Supply side theory is pretty much the opposite of the more liberal Keynesian economic philosophy, which says that stimulating demand is central to stimulating growth—and which was relied on almost continuously by Democratic (and Republican!) presidents from Franklin Roosevelt to Jimmy Carter.
The political difference is clear: If you're a Keynesian, you're for tax cuts and minimum wage hikes for lower income groups (because they're more likely to spend the money—increasing demand). And if you're a supply-sider, you're for tax cuts and subsidies for upper income groups (because they're more likely to invest the money—increasing supply.)
The supply side idea traveled a long road to mainstream acceptance: from university lecture halls, to an influential book called Way the World Works to the embrace of a 1980 Republican presidential candidate named Ronald Reagan—who said that by growing the economy, lower tax rates would produce more money for the federal government (for which he was attacked by a rival named George Bush, who called supply side "voodoo economics").

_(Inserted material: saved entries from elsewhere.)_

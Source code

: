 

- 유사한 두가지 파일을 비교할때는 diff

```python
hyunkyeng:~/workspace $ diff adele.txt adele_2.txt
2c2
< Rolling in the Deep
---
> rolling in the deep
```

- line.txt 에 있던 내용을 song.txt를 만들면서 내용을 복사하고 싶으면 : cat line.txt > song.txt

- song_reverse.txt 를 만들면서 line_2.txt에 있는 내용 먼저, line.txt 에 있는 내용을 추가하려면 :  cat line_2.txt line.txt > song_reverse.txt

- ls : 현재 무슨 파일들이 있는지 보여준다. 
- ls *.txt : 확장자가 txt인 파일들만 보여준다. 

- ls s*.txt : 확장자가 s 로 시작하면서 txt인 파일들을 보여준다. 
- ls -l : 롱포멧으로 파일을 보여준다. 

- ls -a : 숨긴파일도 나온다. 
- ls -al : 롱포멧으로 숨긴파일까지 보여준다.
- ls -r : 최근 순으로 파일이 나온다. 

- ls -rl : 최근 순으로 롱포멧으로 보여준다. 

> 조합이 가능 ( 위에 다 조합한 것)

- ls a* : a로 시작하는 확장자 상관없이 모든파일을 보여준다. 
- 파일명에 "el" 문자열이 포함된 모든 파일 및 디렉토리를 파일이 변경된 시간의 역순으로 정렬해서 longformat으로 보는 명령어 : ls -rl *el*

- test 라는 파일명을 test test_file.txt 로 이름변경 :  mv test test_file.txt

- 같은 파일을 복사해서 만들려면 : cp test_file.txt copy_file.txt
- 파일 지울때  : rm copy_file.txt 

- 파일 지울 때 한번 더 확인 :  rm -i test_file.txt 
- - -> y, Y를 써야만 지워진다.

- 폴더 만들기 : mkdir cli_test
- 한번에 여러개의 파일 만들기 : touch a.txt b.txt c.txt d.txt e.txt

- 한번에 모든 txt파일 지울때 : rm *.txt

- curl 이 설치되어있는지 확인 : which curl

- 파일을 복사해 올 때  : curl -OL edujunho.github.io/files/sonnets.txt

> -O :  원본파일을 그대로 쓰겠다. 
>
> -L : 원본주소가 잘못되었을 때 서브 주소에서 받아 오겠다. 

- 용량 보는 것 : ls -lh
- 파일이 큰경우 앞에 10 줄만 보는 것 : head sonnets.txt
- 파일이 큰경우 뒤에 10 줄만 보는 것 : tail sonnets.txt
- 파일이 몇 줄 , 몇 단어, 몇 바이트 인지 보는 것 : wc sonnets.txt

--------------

For Giuliani, saying supply side sends a message—not to regular voters, but to conservative leaders—that even though he's for gun control and abortion rights, he's a Reagan Republican on the economy, just like he's a Reagan Republican on security. And he chose to broadcast the ads on the two most important conservative talk shows—Rush Limbaugh and Sean Hannity—where he knew every Republican power-broker would listen.
Never mind that President Reagan signed what was then the largest tax increase in history after he signed the largest tax cut, never mind that Mr. Reagan negotiated arms control deals with the Soviet Union he called an "evil empire," conservatives in 2008 have decided that Reaganesque is best. And Giuliani—like Reagan—doesn't want conservatives to think they're making any compromises.